- Born: 11 November 1891 Peebles, Peeblesshire
- Died: 10 April 1960 (aged 68) Peebles, Peeblesshire
- Spouse: Phyllis Marguerite Brayley ​ ​(m. 1919)​

= James Muir =

Scottish-Canadian banker
James Muir (11 November 1891 – 10 April 1960) was a Scottish-Canadian banker who was president of the Royal Bank of Canada (RBC) from 1949 to 1960.

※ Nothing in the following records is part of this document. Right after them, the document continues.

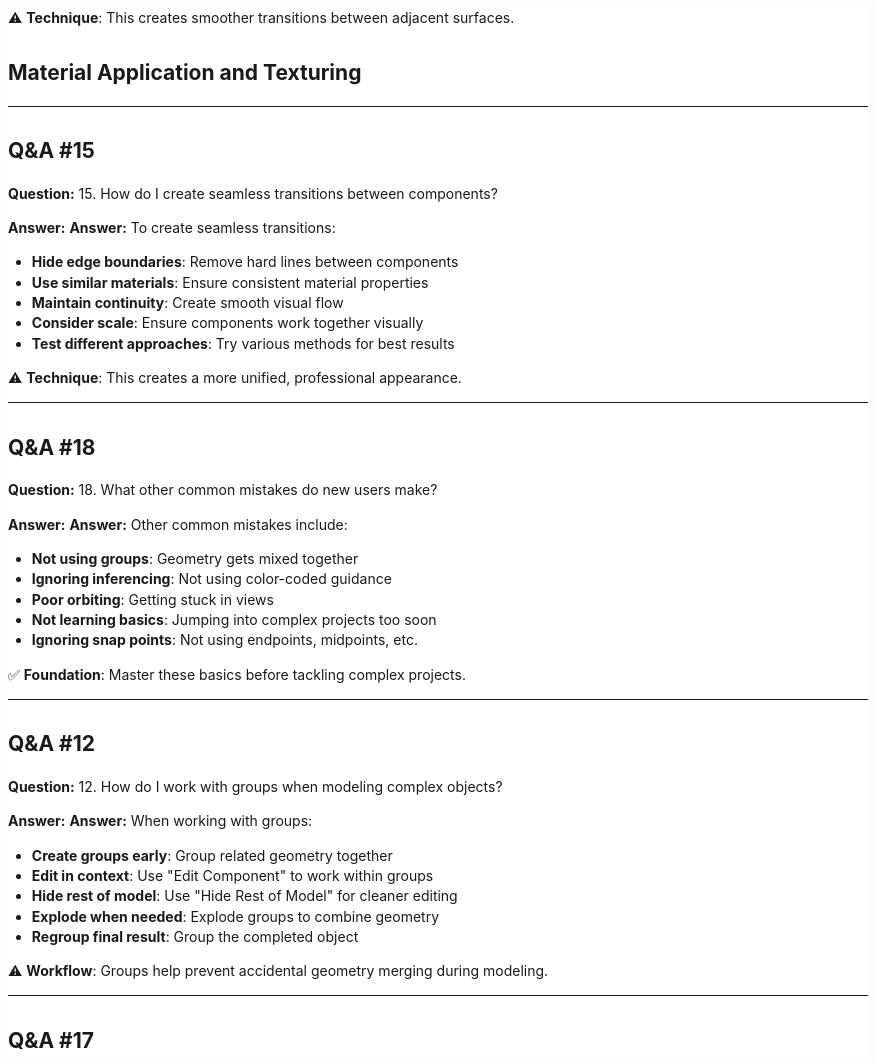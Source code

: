 ⚠️ **Technique**: This creates smoother transitions between adjacent surfaces.

## Material Application and Texturing

---

## Q&A #15

**Question:** 15. How do I create seamless transitions between components?

**Answer:** **Answer:** To create seamless transitions:
- **Hide edge boundaries**: Remove hard lines between components
- **Use similar materials**: Ensure consistent material properties
- **Maintain continuity**: Create smooth visual flow
- **Consider scale**: Ensure components work together visually
- **Test different approaches**: Try various methods for best results

⚠️ **Technique**: This creates a more unified, professional appearance.

---

## Q&A #18

**Question:** 18. What other common mistakes do new users make?

**Answer:** **Answer:** Other common mistakes include:
- **Not using groups**: Geometry gets mixed together
- **Ignoring inferencing**: Not using color-coded guidance
- **Poor orbiting**: Getting stuck in views
- **Not learning basics**: Jumping into complex projects too soon
- **Ignoring snap points**: Not using endpoints, midpoints, etc.

✅ **Foundation**: Master these basics before tackling complex projects.

---

## Q&A #12

**Question:** 12. How do I work with groups when modeling complex objects?

**Answer:** **Answer:** When working with groups:
- **Create groups early**: Group related geometry together
- **Edit in context**: Use "Edit Component" to work within groups
- **Hide rest of model**: Use "Hide Rest of Model" for cleaner editing
- **Explode when needed**: Explode groups to combine geometry
- **Regroup final result**: Group the completed object

⚠️ **Workflow**: Groups help prevent accidental geometry merging during modeling.

---

## Q&A #17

== Early life and education ==
James Muir was born on 11 November 1891 in Scotland to William Muir and Jane Clark. He received his early education in a one-room school, and then later in the Peebles, Scottish Borders high school. In 1907, he left school to work for the Commercial Bank of Scotland.

== Career ==
In January 1911, Muir emigrated to Canada to work for the Royal Bank of Canada. In 1945, Muir assumed the role of general manager of the Royal Bank of Canada. Four years later, in 1949, he replaced Sydney Dobson as president.

During his tenure as president of the Royal Bank of Canada, the bank's performance increased. By 1958, the bank held 38% of all Canadian mortgages. Under Muir's tenure, the bank held approximately 25% of the Canadian banking industry by 1960.

Muir maintained professional relationships with politicians, bankers, and corporate attorneys, such as Quebec's premier Maurice Duplessis, Canadian prime minister Louis St. Laurent, Canadian cabinet minister C. D. Howe, bankers such as Graham Towers, and corporate attorneys like Lazarus Phillips.

== Philanthropy ==
In 1954, Muir was named Honorary Chief of the Blood Band of the Blackfoot Indian Confederacy in honor of his leadership and humanitarianism.

== Personal life and death ==
In 1919, Muir married Phyllis Marguerite Brayley.

On 10 April 1960, he died of a massive heart attack while driving in Scotland. He is buried at Mount Royal Cemetery in Montreal.